A few weeks ago, I interviewed New York lyricist and former Terp Lex Rush. Yesterday, the EP in question, Unbridled Enthusiasm, released. The collection comes in at about twenty-one minutes, and is a collection of tracks Lex held in the stash (or remastered) over the years. It has a legitimate "90s" feel (think Joey Bada$$ meets MC Lyte meets a bit of a feminism and anti-bullshit-government for good measure), but is an overall solid (proper) debut, albeit with a minor hiccup or two. Read the full review after the jump.

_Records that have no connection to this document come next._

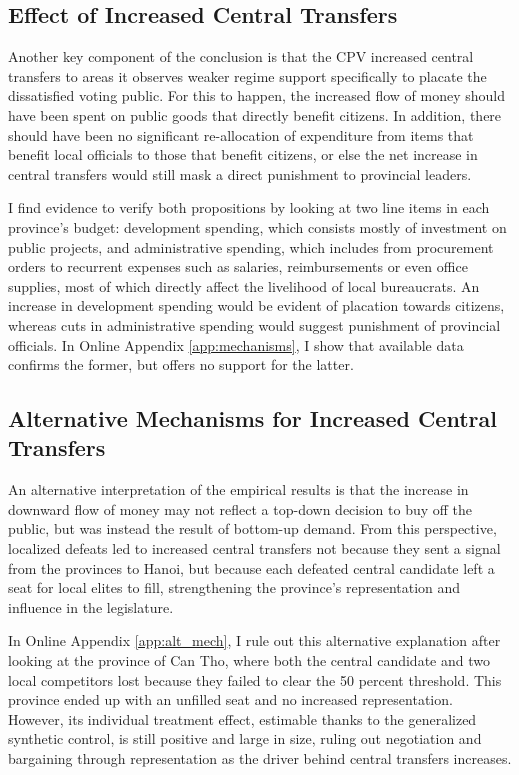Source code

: \documentclass[12pt]{article}
\newcommand{\1}{\mathbbm{1}}
\begin{document}
\subsection*{Effect of Increased Central Transfers}

Another key component of the conclusion is that the CPV increased central transfers to areas it observes weaker regime support specifically to placate the dissatisfied voting public. For this to happen, the increased flow of money should have been spent on public goods that directly benefit citizens. In addition, there should have been no significant re-allocation of expenditure from items that benefit local officials to those that benefit citizens, or else the net increase in central transfers would still mask a direct punishment to provincial leaders. 

I find evidence to verify both propositions by looking at two line items in each province's budget: development spending, which consists mostly of investment on public projects, and administrative spending, which includes from procurement orders to recurrent expenses such as salaries, reimbursements or even office supplies, most of which directly affect the livelihood of local bureaucrats. An increase in development spending would be evident of placation towards citizens, whereas cuts in administrative spending would suggest punishment of provincial officials. In Online Appendix \ref{app:mechanisms}, I show that available data confirms the former, but offers no support for the latter.

\subsection*{Alternative Mechanisms for Increased Central Transfers}

An alternative interpretation of the empirical results is that the increase in downward flow of money may not reflect a top-down decision to buy off the public, but was instead the result of bottom-up demand. From this perspective, localized defeats led to increased central transfers not because they sent a signal from the provinces to Hanoi, but because each defeated central candidate left a seat for local elites to fill, strengthening the province's representation and influence in the legislature. 

In Online Appendix \ref{app:alt_mech}, I rule out this alternative explanation after looking at the province of Can Tho, where both the central candidate and two local competitors lost because they failed to clear the 50 percent threshold. This province ended up with an unfilled seat and no increased representation. However, its individual treatment effect, estimable thanks to the generalized synthetic control, is still positive and large in size, ruling out negotiation and bargaining through representation as the driver behind central transfers increases.
\end{document}
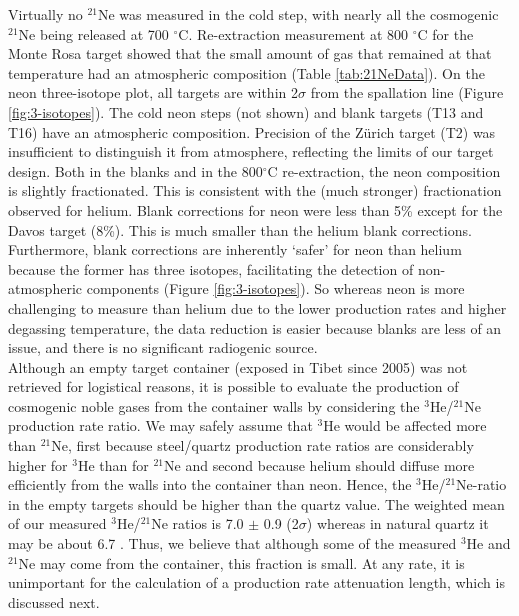 \documentclass{article}
\begin{document}
Virtually no $^{21}$Ne was measured  in the cold step, with nearly all
the   cosmogenic  $^{21}$Ne   being  released   at   700  $^{\circ}$C.
Re-extraction measurement at 800 $^{\circ}$C for the Monte Rosa target
showed that the small amount  of gas that remained at that temperature
had  an atmospheric  composition (Table  \ref{tab:21NeData}).   On the
neon  three-isotope plot, all  targets are  within 2$\sigma$  from the
spallation  line (Figure \ref{fig:3-isotopes}).   The cold  neon steps
(not  shown) and  blank  targets  (T13 and  T16)  have an  atmospheric
composition.  Precision of the Z\"{u}rich target (T2) was insufficient
to distinguish it from atmosphere, reflecting the limits of our target
design. Both  in the blanks  and in the  800$^{\circ}$C re-extraction,
the neon composition is slightly fractionated. This is consistent with
the  (much   stronger)  fractionation  observed   for  helium.   Blank
corrections for  neon were less than  5\% except for  the Davos target
(8\%).  This  is  much  smaller  than the  helium  blank  corrections.
Furthermore, blank  corrections are  inherently `safer' for  neon than
helium  because  the  former  has  three  isotopes,  facilitating  the
detection of non-atmospheric components (Figure \ref{fig:3-isotopes}).
So whereas neon is more challenging  to measure than helium due to the
lower  production rates  and  higher degassing  temperature, the  data
reduction is easier because blanks are  less of an issue, and there is
no significant radiogenic source.  \\

Although an empty  target container (exposed in Tibet  since 2005) was
not retrieved for  logistical reasons, it is possible  to evaluate the
production  of cosmogenic  noble  gases from  the  container walls  by
considering the $^3$He/$^{21}$Ne production rate ratio.  We may safely
assume  that  $^3$He would  be  affected  more  than $^{21}$Ne,  first
because  steel/quartz production rate  ratios are  considerably higher
for $^3$He than for $^{21}$Ne and second because helium should diffuse
more efficiently from the walls  into the container than neon.  Hence,
the $^3$He/$^{21}$Ne-ratio in the  empty targets should be higher than
the quartz value.  The  weighted mean of our measured $^3$He/$^{21}$Ne
ratios is 7.0  $\pm$ 0.9 (2$\sigma$) whereas in  natural quartz it may
be about 6.7 \citep{masarik1995}.  Thus, we believe that although some
of the  measured $^{3}$He and  $^{21}$Ne may come from  the container,
this  fraction is  small.   At any  rate,  it is  unimportant for  the
calculation  of  a  production   rate  attenuation  length,  which  is
discussed next.
\end{document}
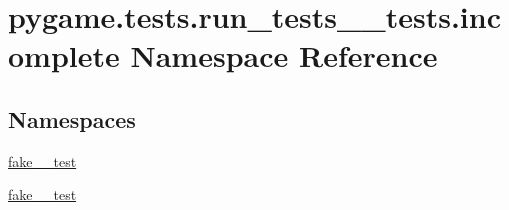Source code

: \hypertarget{namespacepygame_1_1tests_1_1run__tests____tests_1_1incomplete}{}\section{pygame.\+tests.\+run\+\_\+tests\+\_\+\+\_\+tests.\+incomplete Namespace Reference}
\label{namespacepygame_1_1tests_1_1run__tests____tests_1_1incomplete}
\subsection*{Namespaces}
\begin{DoxyCompactItemize}
\item 
 \hyperlink{namespacepygame_1_1tests_1_1run__tests____tests_1_1incomplete_1_1fake__2__test}{fake\+\_\+\_\+test}
\item 
 \hyperlink{namespacepygame_1_1tests_1_1run__tests____tests_1_1incomplete_1_1fake__3__test}{fake\+\_\+\_\+test}
\end{DoxyCompactItemize}
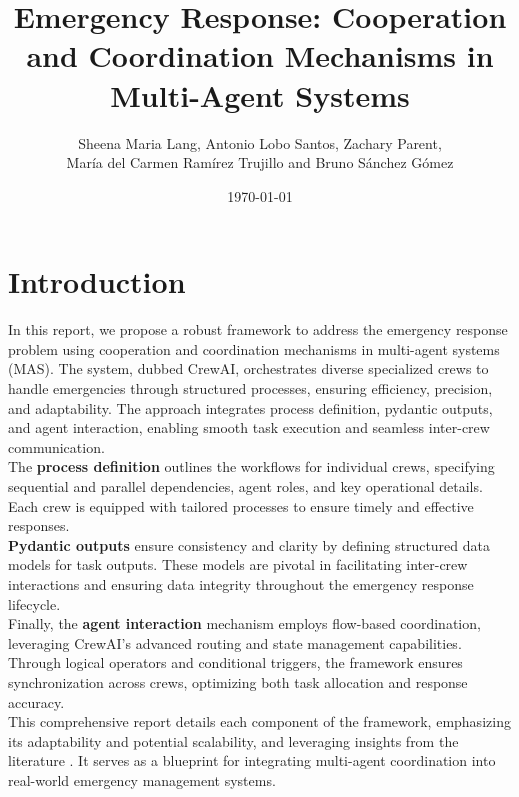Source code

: \documentclass[12pt,a4paper,twocolumn]{article}
\title{Emergency Response: Cooperation and Coordination Mechanisms in Multi-Agent Systems}
\author{Sheena Maria Lang, Antonio Lobo Santos, Zachary Parent, \\ María del Carmen Ramírez Trujillo and Bruno Sánchez Gómez}
\date{\today}
\begin{document}
\maketitle
\tableofcontents
\newpage

\section{Introduction}
In this report, we propose a robust framework to address the emergency response problem using cooperation and coordination
 mechanisms in multi-agent systems (MAS). The system, dubbed CrewAI, orchestrates diverse specialized crews to handle emergencies
  through structured processes, ensuring efficiency, precision, and adaptability. The approach integrates process definition, 
  pydantic outputs, and agent interaction, enabling smooth task execution and seamless inter-crew communication.
\\

The \textbf{process definition} outlines the workflows for individual crews, specifying sequential and parallel dependencies, agent roles,
 and key operational details. Each crew is equipped with tailored processes to ensure timely and effective responses.
\\ 

\textbf{Pydantic outputs} ensure consistency and clarity by defining structured data models for task outputs. These models are
 pivotal in facilitating inter-crew interactions and ensuring data integrity throughout the emergency response lifecycle.
\\ 

Finally, the \textbf{agent interaction} mechanism employs flow-based coordination, leveraging CrewAI’s advanced routing and state 
management capabilities. Through logical operators and conditional triggers, the framework ensures synchronization across crews, 
optimizing both task allocation and response accuracy.
\\ 

This comprehensive report details each component of the framework, emphasizing its adaptability and potential scalability, and leveraging insights from the literature \cite{app10155335, 2009-weiss, 10.5555/1695886}. 
It serves as a blueprint for integrating multi-agent coordination into real-world emergency management systems.
\\
\end{document}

The first track, "Bomb Shit," gives listeners an idea of what they're in for. Showcasing a head-noddingly fresh, boombap-friendly beat, "Bomb" allows Rush to drop bars and pretty much tell unknowing listeners why they should listen. She speaks on her heritage, what's made her musically and personally, and even manages to throw in a couple lines about her sex game. Thankfully, it's not on Nicki levels of sexual energy (since too much sex talk becomes over-the-top and makes people think you're just tits/ass/dick/what-have-you), but still manages to have you like "oh, word?"
From here, we're led to "Money Pt. 2 (Straight Jack Move)." A sample-heavy track, it starts off quite chill and springy, then deteriorates into a track speaking on the wealth divide, overpriced things, and the government, and going dutch--as long as her dude gives her those O's (and pays for dessert). Clearly, Ms. Rush is a woman after my own heart (I'm about 97% kidding ladies and gentlemen; don't think I'm thinking with my dick on my reviews), since these are things often left untouched in a track of this nature. Equity and equality are two strong points in this collection, as especially indicated in Rush's "Nasty."
A track that calls into question government trying to dictate a woman's right to choose and other "hot-button" issues, "Nasty" is my standout track on the EP. It has those "bars" people want, a catchy-enough hook, and some real spit. All in all, it's a track that I'm definitely putting in my Android. "Wax Sizzle Like" has enough 90s references to make this old man smile. Plus, she manages to compare her style to both food and hot sex.
While I liked "Road Trip," it is a track that you'll have to go over a couple times. Why? It's a track with multiple meanings. Each listen will probably give you something else to go "damn" about.
"Heavy Metal Rap" is a different type of track. It has a chopped-up chorus, but features a more "rock-y" production, and compares her game to various rock idols. It's in some ways the rock remix of "Wax Sizzle Like." While I appreciate the dopeness of the track, it--almost--treads no new ground when compared to "Wax." It's not a skip-worthy track, mainly for the DMC-like take on the production and the veracity of Lex's flow on this one. However, it's my least-favorite track on the collection.
The seven-track collection closes out with the track I featured at the end of our interview, "Hooked on Heron." It's a track that samples Gil-Scott Heron and speaks on NYC. There's not much else I can say on that without gushing over the beauty on the track.
My main gripes with this collection is that it's not that long. Sure, it has replay value out the ass, but it's a musical cocktease. Like, just as your ears are eargasming, the re-purposed Cookin' Soul flip featured on "Heron" is over and you're left wanting more. If I could pay for a full album, I would (hint hint).